WHAT IS NEEDED
Each line below should be restated exactly, with nothing dropped.

GIVEN RECORDS
* * * * * * *
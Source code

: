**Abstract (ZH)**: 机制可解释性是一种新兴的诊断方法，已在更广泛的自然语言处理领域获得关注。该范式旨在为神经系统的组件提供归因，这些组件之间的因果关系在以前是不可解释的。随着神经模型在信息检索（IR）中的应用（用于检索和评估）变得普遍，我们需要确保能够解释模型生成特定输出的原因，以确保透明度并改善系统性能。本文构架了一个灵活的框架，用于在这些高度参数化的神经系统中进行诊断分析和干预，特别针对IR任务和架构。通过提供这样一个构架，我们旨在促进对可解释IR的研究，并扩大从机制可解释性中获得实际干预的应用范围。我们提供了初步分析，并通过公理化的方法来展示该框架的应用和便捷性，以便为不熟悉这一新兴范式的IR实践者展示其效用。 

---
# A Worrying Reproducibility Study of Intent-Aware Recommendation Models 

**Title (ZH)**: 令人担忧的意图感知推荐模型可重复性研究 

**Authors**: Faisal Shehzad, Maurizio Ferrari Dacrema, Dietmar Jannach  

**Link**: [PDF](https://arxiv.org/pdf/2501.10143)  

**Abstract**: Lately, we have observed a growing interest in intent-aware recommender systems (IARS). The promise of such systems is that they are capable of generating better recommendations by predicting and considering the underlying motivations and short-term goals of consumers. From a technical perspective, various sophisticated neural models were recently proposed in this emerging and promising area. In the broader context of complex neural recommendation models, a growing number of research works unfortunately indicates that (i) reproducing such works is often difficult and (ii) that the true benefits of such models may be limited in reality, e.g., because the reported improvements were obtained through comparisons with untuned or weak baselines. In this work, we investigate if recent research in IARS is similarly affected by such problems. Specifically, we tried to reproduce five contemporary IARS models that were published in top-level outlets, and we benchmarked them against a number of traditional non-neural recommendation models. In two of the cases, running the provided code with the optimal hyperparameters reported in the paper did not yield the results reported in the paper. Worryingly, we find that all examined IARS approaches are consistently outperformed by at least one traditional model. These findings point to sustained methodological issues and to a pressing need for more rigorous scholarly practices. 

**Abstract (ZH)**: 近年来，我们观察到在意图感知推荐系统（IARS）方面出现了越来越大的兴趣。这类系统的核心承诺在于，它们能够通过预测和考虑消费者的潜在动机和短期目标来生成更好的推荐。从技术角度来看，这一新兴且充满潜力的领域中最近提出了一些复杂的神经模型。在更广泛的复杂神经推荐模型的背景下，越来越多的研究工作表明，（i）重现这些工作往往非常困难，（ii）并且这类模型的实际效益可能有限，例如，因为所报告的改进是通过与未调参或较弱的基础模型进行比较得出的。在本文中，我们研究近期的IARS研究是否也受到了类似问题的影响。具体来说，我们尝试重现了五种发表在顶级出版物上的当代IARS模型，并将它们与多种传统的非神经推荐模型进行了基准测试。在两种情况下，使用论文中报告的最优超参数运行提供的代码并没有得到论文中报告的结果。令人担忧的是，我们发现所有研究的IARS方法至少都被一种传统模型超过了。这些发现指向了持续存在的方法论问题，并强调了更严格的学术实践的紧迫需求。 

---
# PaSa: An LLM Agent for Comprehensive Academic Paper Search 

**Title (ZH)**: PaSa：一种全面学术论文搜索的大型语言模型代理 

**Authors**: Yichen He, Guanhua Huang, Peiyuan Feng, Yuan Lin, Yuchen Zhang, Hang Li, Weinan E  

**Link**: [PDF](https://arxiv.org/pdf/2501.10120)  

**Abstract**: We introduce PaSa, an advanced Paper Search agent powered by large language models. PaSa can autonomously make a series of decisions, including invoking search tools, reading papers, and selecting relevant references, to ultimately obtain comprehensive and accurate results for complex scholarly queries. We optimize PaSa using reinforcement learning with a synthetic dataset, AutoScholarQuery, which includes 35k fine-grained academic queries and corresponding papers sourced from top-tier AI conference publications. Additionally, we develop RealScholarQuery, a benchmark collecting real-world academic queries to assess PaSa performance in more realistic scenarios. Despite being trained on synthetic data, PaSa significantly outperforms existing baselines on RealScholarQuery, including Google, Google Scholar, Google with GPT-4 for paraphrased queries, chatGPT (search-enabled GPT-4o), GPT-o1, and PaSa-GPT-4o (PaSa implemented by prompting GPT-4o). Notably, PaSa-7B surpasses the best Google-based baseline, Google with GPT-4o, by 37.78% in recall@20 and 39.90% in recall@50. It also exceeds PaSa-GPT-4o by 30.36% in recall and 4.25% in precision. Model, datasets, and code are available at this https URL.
* * * * * * *
SOLUTION TO THIS TASK
Source code

:**Abstract (ZH)**: 机制可解释性是一种新兴的诊断方法，已在更广泛的自然语言处理领域获得关注。该范式旨在为神经系统的组件提供归因，这些组件之间的因果关系在以前是不可解释的。随着神经模型在信息检索（IR）中的应用（用于检索和评估）变得普遍，我们需要确保能够解释模型生成特定输出的原因，以确保透明度并改善系统性能。本文构架了一个灵活的框架，用于在这些高度参数化的神经系统中进行诊断分析和干预，特别针对IR任务和架构。通过提供这样一个构架，我们旨在促进对可解释IR的研究，并扩大从机制可解释性中获得实际干预的应用范围。我们提供了初步分析，并通过公理化的方法来展示该框架的应用和便捷性，以便为不熟悉这一新兴范式的IR实践者展示其效用。 

---
# A Worrying Reproducibility Study of Intent-Aware Recommendation Models 

**Title (ZH)**: 令人担忧的意图感知推荐模型可重复性研究 

**Authors**: Faisal Shehzad, Maurizio Ferrari Dacrema, Dietmar Jannach  

**Link**: [PDF](https://arxiv.org/pdf/2501.10143)  

**Abstract**: Lately, we have observed a growing interest in intent-aware recommender systems (IARS). The promise of such systems is that they are capable of generating better recommendations by predicting and considering the underlying motivations and short-term goals of consumers. From a technical perspective, various sophisticated neural models were recently proposed in this emerging and promising area. In the broader context of complex neural recommendation models, a growing number of research works unfortunately indicates that (i) reproducing such works is often difficult and (ii) that the true benefits of such models may be limited in reality, e.g., because the reported improvements were obtained through comparisons with untuned or weak baselines. In this work, we investigate if recent research in IARS is similarly affected by such problems. Specifically, we tried to reproduce five contemporary IARS models that were published in top-level outlets, and we benchmarked them against a number of traditional non-neural recommendation models. In two of the cases, running the provided code with the optimal hyperparameters reported in the paper did not yield the results reported in the paper. Worryingly, we find that all examined IARS approaches are consistently outperformed by at least one traditional model. These findings point to sustained methodological issues and to a pressing need for more rigorous scholarly practices. 

**Abstract (ZH)**: 近年来，我们观察到在意图感知推荐系统（IARS）方面出现了越来越大的兴趣。这类系统的核心承诺在于，它们能够通过预测和考虑消费者的潜在动机和短期目标来生成更好的推荐。从技术角度来看，这一新兴且充满潜力的领域中最近提出了一些复杂的神经模型。在更广泛的复杂神经推荐模型的背景下，越来越多的研究工作表明，（i）重现这些工作往往非常困难，（ii）并且这类模型的实际效益可能有限，例如，因为所报告的改进是通过与未调参或较弱的基础模型进行比较得出的。在本文中，我们研究近期的IARS研究是否也受到了类似问题的影响。具体来说，我们尝试重现了五种发表在顶级出版物上的当代IARS模型，并将它们与多种传统的非神经推荐模型进行了基准测试。在两种情况下，使用论文中报告的最优超参数运行提供的代码并没有得到论文中报告的结果。令人担忧的是，我们发现所有研究的IARS方法至少都被一种传统模型超过了。这些发现指向了持续存在的方法论问题，并强调了更严格的学术实践的紧迫需求。 

---
# PaSa: An LLM Agent for Comprehensive Academic Paper Search 

**Title (ZH)**: PaSa：一种全面学术论文搜索的大型语言模型代理 

**Authors**: Yichen He, Guanhua Huang, Peiyuan Feng, Yuan Lin, Yuchen Zhang, Hang Li, Weinan E  

**Link**: [PDF](https://arxiv.org/pdf/2501.10120)  

**Abstract**: We introduce PaSa, an advanced Paper Search agent powered by large language models. PaSa can autonomously make a series of decisions, including invoking search tools, reading papers, and selecting relevant references, to ultimately obtain comprehensive and accurate results for complex scholarly queries. We optimize PaSa using reinforcement learning with a synthetic dataset, AutoScholarQuery, which includes 35k fine-grained academic queries and corresponding papers sourced from top-tier AI conference publications. Additionally, we develop RealScholarQuery, a benchmark collecting real-world academic queries to assess PaSa performance in more realistic scenarios. Despite being trained on synthetic data, PaSa significantly outperforms existing baselines on RealScholarQuery, including Google, Google Scholar, Google with GPT-4 for paraphrased queries, chatGPT (search-enabled GPT-4o), GPT-o1, and PaSa-GPT-4o (PaSa implemented by prompting GPT-4o). Notably, PaSa-7B surpasses the best Google-based baseline, Google with GPT-4o, by 37.78% in recall@20 and 39.90% in recall@50. It also exceeds PaSa-GPT-4o by 30.36% in recall and 4.25% in precision. Model, datasets, and code are available at this https URL.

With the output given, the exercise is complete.